Parker Oliver Debra, Demiris George, Washington Karla, Kruse Robin L, Petroski Greg
1 Curtis W. and Ann H. Department of Family and Community Medicine, University of Missouri, Columbia, MO, USA.
2 Biobehavioral Nursing and Health Systems, School of Nursing & Biomedical and Health Informatics, School of Medicine, University of Washington, Seattle, WA, USA.
Am J Hosp Palliat Care. 2017 Nov;34(9):849-859. doi: 10.1177/1049909116661816. Epub 2016 Jul 27.
Untrained family caregivers struggle with complicated medical management regimens for hospice patients. An intervention was tested to improve caregiver's perception of pain management and patient's pain.
DESIGN, SETTING, AND PARTICIPANTS: The intervention was tested with a 2-group (usual care vs intervention) randomized controlled trial using parallel mixed-methods analysis of 446 caregivers in 3 Midwestern hospice programs representing rural and urban settings.
Web conferencing or telephones were used to connect caregivers with the hospice care team during care plan meetings.
Caregiver's perceptions of pain management were the primary outcome. Secondary outcomes included caregiver quality of life, patient's pain, and anxiety. Video recordings, field notes, and caregiver and staff interviews provided qualitative data.
The overall perception of pain management was not changed by the participation in hospice team meetings. Perceptions of fatalism improved for intervention participants, and the intervention participants perceived their patients' pain was better controlled than those in the control group. The intervention was found to be feasible to deliver in rural areas. Caregiver's anxiety and patient's pain were correlated ( r = .18; P = .003), and subanalysis indicated that caregivers of patients with cancer may benefit more from the intervention than other hospice caregivers. Qualitative analyses provided understanding of caregiver's perceptions of pain, cost, and facilitators and barriers to routine involvement of family in care plan meetings. Limitations and Conclusion: The hospice philosophy is supportive of caregiver involvement in care planning, and technology makes this feasible; the intervention needs modification to become translational as well as additional measurement to assess effectiveness. Caregiver education and emotional support should occur outside the meeting, and a strong leader should facilitate the meeting to control efficiency. Finally, the intervention may benefit caregivers of patients with cancer more than others.

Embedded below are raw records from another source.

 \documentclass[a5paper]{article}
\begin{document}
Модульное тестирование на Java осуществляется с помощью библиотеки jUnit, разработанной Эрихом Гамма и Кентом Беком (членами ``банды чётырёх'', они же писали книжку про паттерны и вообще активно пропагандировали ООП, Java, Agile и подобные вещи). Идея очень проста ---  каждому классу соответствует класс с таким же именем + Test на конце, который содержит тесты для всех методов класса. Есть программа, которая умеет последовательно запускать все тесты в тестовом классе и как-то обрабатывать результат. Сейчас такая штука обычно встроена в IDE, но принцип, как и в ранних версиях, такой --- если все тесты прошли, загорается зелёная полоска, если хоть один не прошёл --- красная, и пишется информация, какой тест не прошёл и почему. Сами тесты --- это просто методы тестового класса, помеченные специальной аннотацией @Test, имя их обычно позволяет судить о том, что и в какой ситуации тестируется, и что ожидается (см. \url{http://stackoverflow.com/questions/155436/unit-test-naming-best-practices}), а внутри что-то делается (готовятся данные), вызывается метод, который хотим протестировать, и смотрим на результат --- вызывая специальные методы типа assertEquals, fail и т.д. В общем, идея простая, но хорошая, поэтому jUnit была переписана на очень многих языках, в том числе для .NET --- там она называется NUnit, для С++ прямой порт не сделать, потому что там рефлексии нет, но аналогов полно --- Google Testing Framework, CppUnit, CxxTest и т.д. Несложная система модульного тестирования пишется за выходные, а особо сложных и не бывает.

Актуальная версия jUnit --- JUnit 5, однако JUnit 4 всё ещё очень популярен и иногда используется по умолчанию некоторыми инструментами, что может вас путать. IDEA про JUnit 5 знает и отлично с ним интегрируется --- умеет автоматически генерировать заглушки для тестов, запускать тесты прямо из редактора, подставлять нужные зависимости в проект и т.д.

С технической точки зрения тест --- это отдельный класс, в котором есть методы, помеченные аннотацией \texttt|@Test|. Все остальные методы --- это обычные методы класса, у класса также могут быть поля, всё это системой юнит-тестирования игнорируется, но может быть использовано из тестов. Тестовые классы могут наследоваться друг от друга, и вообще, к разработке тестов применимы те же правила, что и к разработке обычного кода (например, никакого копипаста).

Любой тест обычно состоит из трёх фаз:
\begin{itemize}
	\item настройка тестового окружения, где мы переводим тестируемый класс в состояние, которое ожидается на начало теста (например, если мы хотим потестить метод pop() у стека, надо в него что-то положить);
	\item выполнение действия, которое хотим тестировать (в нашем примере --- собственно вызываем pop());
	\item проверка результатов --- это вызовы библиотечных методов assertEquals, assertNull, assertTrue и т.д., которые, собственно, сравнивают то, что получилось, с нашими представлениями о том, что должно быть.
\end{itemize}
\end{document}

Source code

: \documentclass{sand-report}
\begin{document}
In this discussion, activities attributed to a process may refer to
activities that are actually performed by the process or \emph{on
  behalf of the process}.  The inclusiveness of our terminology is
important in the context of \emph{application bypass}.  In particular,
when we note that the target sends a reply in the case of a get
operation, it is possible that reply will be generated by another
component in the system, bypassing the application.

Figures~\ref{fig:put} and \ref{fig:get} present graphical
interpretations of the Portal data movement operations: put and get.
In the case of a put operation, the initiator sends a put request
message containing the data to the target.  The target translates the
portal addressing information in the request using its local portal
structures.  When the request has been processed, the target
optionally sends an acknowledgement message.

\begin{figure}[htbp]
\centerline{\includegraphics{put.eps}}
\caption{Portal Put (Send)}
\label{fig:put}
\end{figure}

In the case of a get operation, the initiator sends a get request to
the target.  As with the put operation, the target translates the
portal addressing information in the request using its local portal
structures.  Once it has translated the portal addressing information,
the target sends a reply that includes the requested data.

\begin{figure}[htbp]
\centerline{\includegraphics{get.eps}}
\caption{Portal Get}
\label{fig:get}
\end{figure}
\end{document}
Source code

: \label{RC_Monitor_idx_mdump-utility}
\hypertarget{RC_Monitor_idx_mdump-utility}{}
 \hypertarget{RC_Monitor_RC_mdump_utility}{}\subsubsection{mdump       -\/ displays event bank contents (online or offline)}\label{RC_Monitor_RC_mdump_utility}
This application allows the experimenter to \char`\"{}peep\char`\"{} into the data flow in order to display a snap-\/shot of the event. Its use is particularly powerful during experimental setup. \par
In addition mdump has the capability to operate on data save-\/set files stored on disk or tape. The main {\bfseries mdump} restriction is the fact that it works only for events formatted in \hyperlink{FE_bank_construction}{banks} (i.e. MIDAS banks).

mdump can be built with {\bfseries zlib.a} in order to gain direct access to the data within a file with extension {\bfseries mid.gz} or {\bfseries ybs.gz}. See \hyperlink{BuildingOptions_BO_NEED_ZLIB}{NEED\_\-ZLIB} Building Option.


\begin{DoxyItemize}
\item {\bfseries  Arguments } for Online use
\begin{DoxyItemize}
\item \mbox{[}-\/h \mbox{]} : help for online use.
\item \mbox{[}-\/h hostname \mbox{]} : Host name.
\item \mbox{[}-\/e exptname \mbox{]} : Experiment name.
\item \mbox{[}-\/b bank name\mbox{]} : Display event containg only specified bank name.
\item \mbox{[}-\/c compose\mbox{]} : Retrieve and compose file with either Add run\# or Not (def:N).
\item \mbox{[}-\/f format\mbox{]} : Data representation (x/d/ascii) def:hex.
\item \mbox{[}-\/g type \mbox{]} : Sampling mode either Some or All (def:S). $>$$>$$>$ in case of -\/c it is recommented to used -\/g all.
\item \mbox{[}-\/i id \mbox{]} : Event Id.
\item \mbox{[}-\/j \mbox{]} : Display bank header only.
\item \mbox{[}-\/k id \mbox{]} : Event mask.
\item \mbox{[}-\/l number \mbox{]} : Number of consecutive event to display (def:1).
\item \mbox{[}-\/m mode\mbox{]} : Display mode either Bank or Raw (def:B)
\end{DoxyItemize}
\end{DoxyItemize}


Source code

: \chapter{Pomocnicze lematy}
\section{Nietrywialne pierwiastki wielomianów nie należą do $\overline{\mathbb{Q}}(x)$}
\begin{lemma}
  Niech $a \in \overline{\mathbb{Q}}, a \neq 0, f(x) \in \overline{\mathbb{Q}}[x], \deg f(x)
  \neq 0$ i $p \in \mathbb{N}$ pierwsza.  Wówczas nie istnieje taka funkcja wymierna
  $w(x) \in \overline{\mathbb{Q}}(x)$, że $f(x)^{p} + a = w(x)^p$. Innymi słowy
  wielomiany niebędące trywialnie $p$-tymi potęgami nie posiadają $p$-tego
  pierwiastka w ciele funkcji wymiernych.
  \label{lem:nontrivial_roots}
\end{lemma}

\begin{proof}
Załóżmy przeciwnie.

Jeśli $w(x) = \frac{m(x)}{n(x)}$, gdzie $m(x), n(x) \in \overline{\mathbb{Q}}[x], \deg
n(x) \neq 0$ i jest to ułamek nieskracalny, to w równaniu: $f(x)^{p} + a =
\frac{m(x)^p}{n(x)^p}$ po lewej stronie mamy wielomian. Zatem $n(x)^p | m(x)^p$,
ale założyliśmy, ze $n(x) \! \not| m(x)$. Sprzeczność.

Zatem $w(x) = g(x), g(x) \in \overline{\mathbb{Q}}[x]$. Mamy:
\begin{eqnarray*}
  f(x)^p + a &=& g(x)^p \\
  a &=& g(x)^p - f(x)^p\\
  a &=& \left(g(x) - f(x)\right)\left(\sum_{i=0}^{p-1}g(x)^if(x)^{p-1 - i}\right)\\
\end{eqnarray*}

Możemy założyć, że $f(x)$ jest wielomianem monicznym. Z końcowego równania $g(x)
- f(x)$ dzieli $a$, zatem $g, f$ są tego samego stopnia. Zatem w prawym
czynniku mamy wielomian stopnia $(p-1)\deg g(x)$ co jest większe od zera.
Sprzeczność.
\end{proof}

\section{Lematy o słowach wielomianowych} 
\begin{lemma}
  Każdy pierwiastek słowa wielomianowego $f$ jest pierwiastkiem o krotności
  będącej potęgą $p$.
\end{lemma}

未经培训的家庭护理人员在为临终关怀患者进行复杂的医疗管理方案时面临困难。一项干预措施经过测试,旨在改善护理人员对疼痛管理的认知以及患者的疼痛状况。
设计、地点与参与者:该干预措施通过两组(常规护理与干预组)随机对照试验进行测试,采用平行混合方法分析了来自中西部3个临终关怀项目的446名护理人员,这些项目涵盖农村和城市地区。
在护理计划会议期间,使用网络会议或电话将护理人员与临终关怀护理团队联系起来。
护理人员对疼痛管理的认知是主要结果。次要结果包括护理人员的生活质量、患者的疼痛和焦虑。视频记录、实地笔记以及护理人员和工作人员访谈提供了定性数据。
参与临终关怀团队会议并未改变对疼痛管理的总体认知。干预组参与者的宿命论认知有所改善,且干预组参与者认为他们患者的疼痛比对照组得到了更好的控制。该干预措施在农村地区实施是可行的。护理人员的焦虑与患者的疼痛相关(r = 0.18;P = 0.003),亚分析表明癌症患者的护理人员可能比其他临终关怀护理人员从干预中获益更多。定性分析有助于理解护理人员对疼痛、成本以及家庭常规参与护理计划会议的促进因素和障碍的认知。局限性与结论:临终关怀理念支持护理人员参与护理计划制定,而技术使其成为可能;该干预措施需要改进以实现转化,同时需要额外的测量来评估有效性。护理人员教育和情感支持应在会议之外进行,并且需要一位强有力的领导者来促进会议以控制效率。最后,该干预措施可能使癌症患者的护理人员比其他人获益更多。